The half-life for a 100-gram sample of radioactive element X is 5 days. How much of element X remains after 10 days have passed?
a
25 g
b
75 g
c
50 g
d
100 g
c. 50 g
The half-life of a radioactive substance is the amount of time it takes for half of the sample to decay. In this case, the half-life of element X is 5 days.
After 5 days, half of the sample will remain, so we can calculate:
100 g / 2 = 50 g
Now, after another 5 days (a total of 10 days), another half of the remaining sample will decay.
50 g / 2 = 25 g
Therefore, after 10 days have passed, 25 grams of element X will remain.

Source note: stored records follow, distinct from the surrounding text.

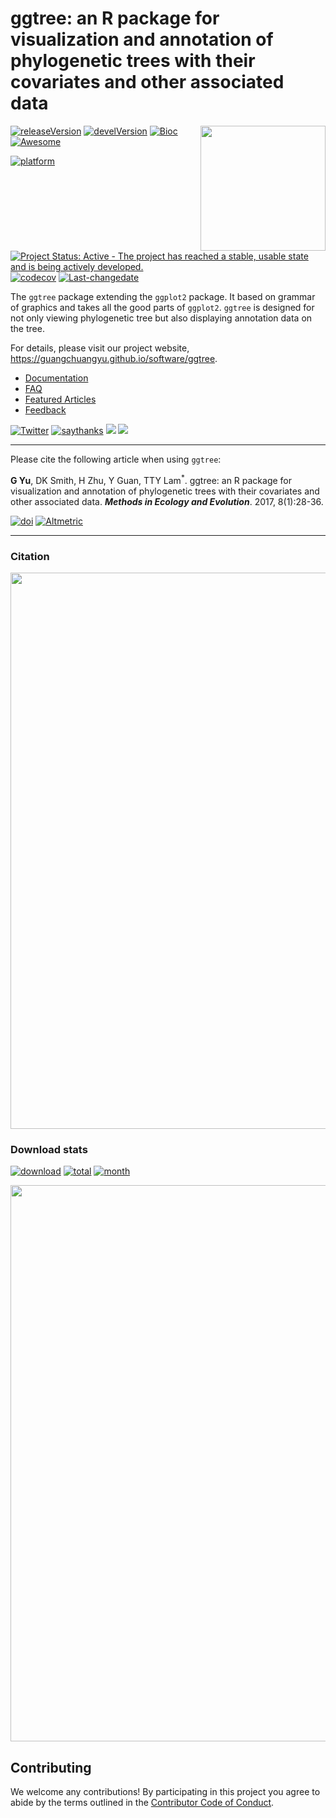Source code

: <!-- README.md is generated from README.Rmd. Please edit that file -->
ggtree: an R package for visualization and annotation of phylogenetic trees with their covariates and other associated data
===========================================================================================================================

<img src="https://raw.githubusercontent.com/Bioconductor/BiocStickers/master/ggtree/ggtree.png" height="200" align="right" />

[![releaseVersion](https://img.shields.io/badge/release%20version-1.12.4-green.svg?style=flat)](https://bioconductor.org/packages/ggtree) [![develVersion](https://img.shields.io/badge/devel%20version-1.13.2-green.svg?style=flat)](https://github.com/guangchuangyu/ggtree) [![Bioc](http://www.bioconductor.org/shields/years-in-bioc/ggtree.svg)](https://www.bioconductor.org/packages/devel/bioc/html/ggtree.html#since) [![Awesome](https://cdn.rawgit.com/sindresorhus/awesome/d7305f38d29fed78fa85652e3a63e154dd8e8829/media/badge.svg)](https://awesome-r.com/#awesome-r-graphic-displays)

[![platform](http://www.bioconductor.org/shields/availability/devel/ggtree.svg)](https://www.bioconductor.org/packages/devel/bioc/html/ggtree.html#archives) [![Project Status: Active - The project has reached a stable, usable state and is being actively developed.](http://www.repostatus.org/badges/latest/active.svg)](http://www.repostatus.org/#active) [![codecov](https://codecov.io/gh/GuangchuangYu/ggtree/branch/master/graph/badge.svg)](https://codecov.io/gh/GuangchuangYu/ggtree) [![Last-changedate](https://img.shields.io/badge/last%20change-2018--07--19-green.svg)](https://github.com/GuangchuangYu/ggtree/commits/master)

The `ggtree` package extending the `ggplot2` package. It based on grammar of graphics and takes all the good parts of `ggplot2`. `ggtree` is designed for not only viewing phylogenetic tree but also displaying annotation data on the tree.

For details, please visit our project website, <https://guangchuangyu.github.io/software/ggtree>.

-   [Documentation](https://guangchuangyu.github.io/software/ggtree/documentation/)
-   [FAQ](https://guangchuangyu.github.io/software/ggtree/faq/)
-   [Featured Articles](https://guangchuangyu.github.io/software/ggtree/featuredArticles/)
-   [Feedback](https://guangchuangyu.github.io/software/ggtree/#feedback)

[![Twitter](https://img.shields.io/twitter/url/http/shields.io.svg?style=social&logo=twitter)](https://twitter.com/intent/tweet?hashtags=ggtree&url=http://onlinelibrary.wiley.com/doi/10.1111/2041-210X.12628/abstract&screen_name=guangchuangyu) [![saythanks](https://img.shields.io/badge/say-thanks-ff69b4.svg)](https://saythanks.io/to/GuangchuangYu) [![](https://img.shields.io/badge/follow%20me%20on-微信-green.svg?style=flat)](https://guangchuangyu.github.io/blog_images/biobabble.jpg) [![](https://img.shields.io/badge/打赏-支付宝/微信-green.svg?style=flat)](https://guangchuangyu.github.io/blog_images/pay_qrcode.png)

------------------------------------------------------------------------

Please cite the following article when using `ggtree`:

**G Yu**, DK Smith, H Zhu, Y Guan, TTY Lam<sup>\*</sup>. ggtree: an R package for visualization and annotation of phylogenetic trees with their covariates and other associated data. ***Methods in Ecology and Evolution***. 2017, 8(1):28-36.

[![doi](https://img.shields.io/badge/doi-10.1111/2041--210X.12628-green.svg?style=flat)](http://dx.doi.org/10.1111/2041-210X.12628) [![Altmetric](https://img.shields.io/badge/Altmetric-320-green.svg?style=flat)](https://www.altmetric.com/details/10533079)

------------------------------------------------------------------------

### Citation

<img src="https://guangchuangyu.github.io/software/ggtree/featured-articles/index_files/figure-html/citation-1.png" width="890"/>

### Download stats

[![download](http://www.bioconductor.org/shields/downloads/ggtree.svg)](https://bioconductor.org/packages/stats/bioc/ggtree) [![total](https://img.shields.io/badge/downloads-31843/total-blue.svg?style=flat)](https://bioconductor.org/packages/stats/bioc/ggtree) [![month](https://img.shields.io/badge/downloads-1325/month-blue.svg?style=flat)](https://bioconductor.org/packages/stats/bioc/ggtree)

<img src="https://guangchuangyu.github.io/software/ggtree/index_files/figure-html/dlstats-1.png" width="890"/>

Contributing
------------

We welcome any contributions! By participating in this project you agree to abide by the terms outlined in the [Contributor Code of Conduct](CONDUCT.md).
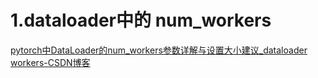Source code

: # 1.dataloader中的 num_workers

[pytorch中DataLoader的num_workers参数详解与设置大小建议_dataloader workers-CSDN博客](https://blog.csdn.net/qq_28057379/article/details/115427052)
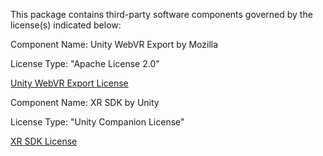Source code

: This package contains third-party software components governed by the license(s) indicated below:

Component Name: Unity WebVR Export by Mozilla

License Type: "Apache License 2.0"

[Unity WebVR Export License](https://github.com/MozillaReality/unity-webxr-export/blob/master/LICENSE)

Component Name: XR SDK by Unity

License Type: "Unity Companion License"

[XR SDK License](http://www.unity3d.com/legal/licenses/Unity_Companion_License)
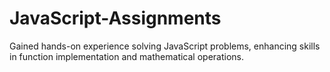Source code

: # JavaScript-Assignments
Gained hands-on experience solving JavaScript problems, enhancing skills in function implementation and mathematical operations.
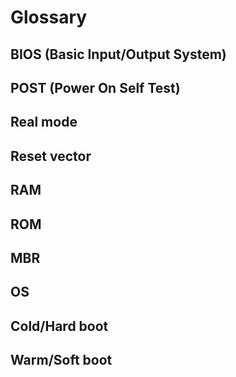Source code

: # Glossary

## BIOS (Basic Input/Output System)

## POST (Power On Self Test)

## Real mode

## Reset vector

## RAM

## ROM

## MBR

## OS

## Cold/Hard boot

## Warm/Soft boot
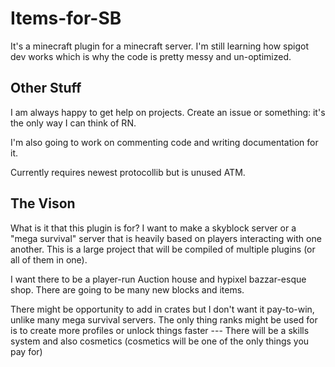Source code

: # Items-for-SB
It's a minecraft plugin for a minecraft server. I'm still learning how spigot dev works which is why the code is pretty messy and un-optimized.

## Other Stuff
I am always happy to get help on projects. Create an issue or something: it's the only way I can think of RN.

I'm also going to work on commenting code and writing documentation for it.

Currently requires newest protocollib but is unused ATM.

## The Vison

What is it that this plugin is for? I want to make a skyblock server or a "mega survival" server that is heavily based on players interacting with one another. This is a large project that will be compiled of multiple plugins (or all of them in one).

I want there to be a player-run Auction house and hypixel bazzar-esque shop. There are going to be many new blocks and items.

There might be opportunity to add in crates but I don't want it pay-to-win, unlike many mega survival servers. The only thing ranks might be used for is to create more profiles or unlock things faster --- There will be a skills system and also cosmetics (cosmetics will be one of the only things you pay for)
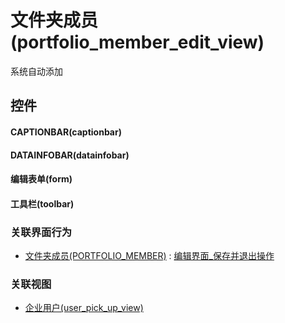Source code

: # 文件夹成员(portfolio_member_edit_view)  <!-- {docsify-ignore-all} -->


系统自动添加



## 控件
#### CAPTIONBAR(captionbar)
#### DATAINFOBAR(datainfobar)
#### 编辑表单(form)
#### 工具栏(toolbar)


### 关联界面行为
  * [文件夹成员(PORTFOLIO_MEMBER)](module/Base/portfolio_member) : [编辑界面_保存并退出操作](module/Base/portfolio_member#界面行为)

### 关联视图
  * [企业用户(user_pick_up_view)](app/view/user_pick_up_view)

<script>
 const { createApp } = Vue
  createApp({
    data() {
      return {

      }
    }
  }).use(ElementPlus).mount('#app')
</script>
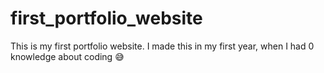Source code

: # first_portfolio_website
This is my first portfolio website. I made this in my first year, when I had 0 knowledge about coding 😅
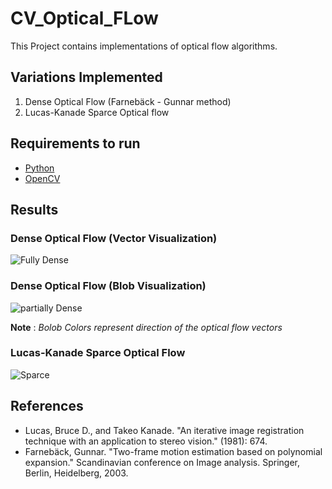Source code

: # CV_Optical_FLow
This Project contains implementations of optical flow algorithms.

## Variations Implemented
1. Dense Optical Flow (Farnebäck - Gunnar method)
2. Lucas-Kanade Sparce Optical flow

## Requirements to run
- [Python](https://www.python.org/downloads/)
- [OpenCV](https://pypi.org/project/opencv-python/)

## Results

### Dense Optical Flow (Vector Visualization)
![Fully Dense](./results/fully_dense.gif)

### Dense Optical Flow (Blob Visualization)
![partially Dense](./results/partial_dense..gif)

**Note** : *Bolob Colors represent direction of the optical flow vectors*

### Lucas-Kanade Sparce Optical Flow
![Sparce](results/sparce.gif)

## References
- Lucas, Bruce D., and Takeo Kanade. "An iterative image registration technique with an application to stereo vision." (1981): 674.
- Farnebäck, Gunnar. "Two-frame motion estimation based on polynomial expansion." Scandinavian conference on Image analysis. Springer, Berlin, Heidelberg, 2003.
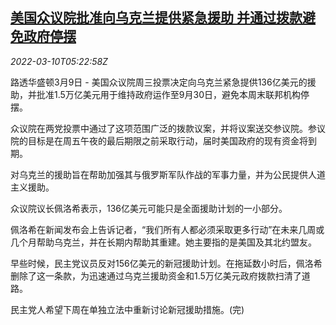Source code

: <!--1646890262000-->
[美国众议院批准向乌克兰提供紧急援助 并通过拨款避免政府停摆](https://cn.reuters.com/article/usa-house-aid-funds-0309-ukraine-idCNKBS2L70FC)
------

<div><i>2022-03-10T05:22:58Z</i></div><p>路透华盛顿3月9日 - 美国众议院周三投票决定向乌克兰紧急提供136亿美元的援助，并批准1.5万亿美元用于维持政府运作至9月30日，避免本周末联邦机构停摆。</p><p>众议院在两党投票中通过了这项范围广泛的拨款议案，并将议案送交参议院。参议院的目标是在周五午夜的最后期限之前采取行动，届时美国政府的现有资金将到期。</p><p>对乌克兰的援助旨在帮助加强其与俄罗斯军队作战的军事力量，并为公民提供人道主义援助。</p><p>众议院议长佩洛希表示，136亿美元可能只是全面援助计划的一小部分。</p><p>佩洛希在新闻发布会上告诉记者，“我们所有人都必须采取更多行动”在未来几周或几个月帮助乌克兰，并在长期内帮助其重建。她主要指的是美国及其北约盟友。</p><p>早些时候，民主党议员反对156亿美元的新冠援助计划。在拖延数小时后，佩洛希删除了这一条款，为迅速通过乌克兰援助资金和1.5万亿美元政府拨款扫清了道路。</p><p>民主党人希望下周在单独立法中重新讨论新冠援助措施。(完)</p>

The correct answer is (a) 25 g.
To calculate how much of element X remains after 10 days have passed, you need to know the half-life of element X. The half-life is the time it takes for half of a sample of radioactive material to decay.
In this case, the half-life of element X is given as 5 days. This means that after every 5 days, half of the remaining sample will decay.
To calculate how much remains after 10 days, we can divide the time (10 days) by the half-life (5 days) to determine how many half-lives have occurred. In this case, 10 divided by 5 equals 2 half-lives.
Since each half-life reduces the sample by half, after two half-lives, the remaining sample will be reduced by (1/2)*(1/2) or (1/4) of the original amount.
So, if you started with 100 grams of element X, after two half-lives (which is 10 days in this case), the remaining amount will be (1/4) of the original amount.
100 grams * (1/4) = 25 grams
Therefore, the correct answer is option a) 25 grams.